=== What you will do ===
Write out all entries word for word.

=== Provided data ===
-.-.-

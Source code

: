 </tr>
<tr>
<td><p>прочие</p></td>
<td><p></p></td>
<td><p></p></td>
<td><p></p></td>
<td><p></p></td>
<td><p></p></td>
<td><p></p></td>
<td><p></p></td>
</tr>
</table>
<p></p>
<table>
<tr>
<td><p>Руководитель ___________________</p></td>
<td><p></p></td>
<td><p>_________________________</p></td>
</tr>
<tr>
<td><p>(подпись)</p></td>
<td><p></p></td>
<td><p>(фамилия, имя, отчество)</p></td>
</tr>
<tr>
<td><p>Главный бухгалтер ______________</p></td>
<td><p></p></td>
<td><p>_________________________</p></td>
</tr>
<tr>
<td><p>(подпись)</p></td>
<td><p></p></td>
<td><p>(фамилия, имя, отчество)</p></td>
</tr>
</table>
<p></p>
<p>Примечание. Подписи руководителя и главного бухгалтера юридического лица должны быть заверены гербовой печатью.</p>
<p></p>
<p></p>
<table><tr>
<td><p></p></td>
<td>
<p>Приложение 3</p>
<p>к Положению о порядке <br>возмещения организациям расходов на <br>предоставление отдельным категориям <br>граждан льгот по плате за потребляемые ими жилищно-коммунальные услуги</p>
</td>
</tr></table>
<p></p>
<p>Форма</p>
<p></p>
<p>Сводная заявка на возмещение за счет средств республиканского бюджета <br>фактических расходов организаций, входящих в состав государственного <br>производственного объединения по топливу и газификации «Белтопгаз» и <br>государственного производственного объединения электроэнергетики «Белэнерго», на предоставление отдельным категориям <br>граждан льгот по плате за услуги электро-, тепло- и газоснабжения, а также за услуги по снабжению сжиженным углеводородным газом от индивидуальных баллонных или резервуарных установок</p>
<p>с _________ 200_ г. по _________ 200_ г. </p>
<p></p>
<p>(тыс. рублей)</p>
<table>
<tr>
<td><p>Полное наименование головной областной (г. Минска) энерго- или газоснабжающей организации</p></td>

-.-.-

=== Problem solution ===
Source code

: </tr>
<tr>
<td><p>прочие</p></td>
<td><p></p></td>
<td><p></p></td>
<td><p></p></td>
<td><p></p></td>
<td><p></p></td>
<td><p></p></td>
<td><p></p></td>
</tr>
</table>
<p></p>
<table>
<tr>
<td><p>Руководитель ___________________</p></td>
<td><p></p></td>
<td><p>_________________________</p></td>
</tr>
<tr>
<td><p>(подпись)</p></td>
<td><p></p></td>
<td><p>(фамилия, имя, отчество)</p></td>
</tr>
<tr>
<td><p>Главный бухгалтер ______________</p></td>
<td><p></p></td>
<td><p>_________________________</p></td>
</tr>
<tr>
<td><p>(подпись)</p></td>
<td><p></p></td>
<td><p>(фамилия, имя, отчество)</p></td>
</tr>
</table>
<p></p>
<p>Примечание. Подписи руководителя и главного бухгалтера юридического лица должны быть заверены гербовой печатью.</p>
<p></p>
<p></p>
<table><tr>
<td><p></p></td>
<td>
<p>Приложение 3</p>
<p>к Положению о порядке <br>возмещения организациям расходов на <br>предоставление отдельным категориям <br>граждан льгот по плате за потребляемые ими жилищно-коммунальные услуги</p>
</td>
</tr></table>
<p></p>
<p>Форма</p>
<p></p>
<p>Сводная заявка на возмещение за счет средств республиканского бюджета <br>фактических расходов организаций, входящих в состав государственного <br>производственного объединения по топливу и газификации «Белтопгаз» и <br>государственного производственного объединения электроэнергетики «Белэнерго», на предоставление отдельным категориям <br>граждан льгот по плате за услуги электро-, тепло- и газоснабжения, а также за услуги по снабжению сжиженным углеводородным газом от индивидуальных баллонных или резервуарных установок</p>
<p>с _________ 200_ г. по _________ 200_ г. </p>
<p></p>
<p>(тыс. рублей)</p>
<table>
<tr>
<td><p>Полное наименование головной областной (г. Минска) энерго- или газоснабжающей организации</p></td>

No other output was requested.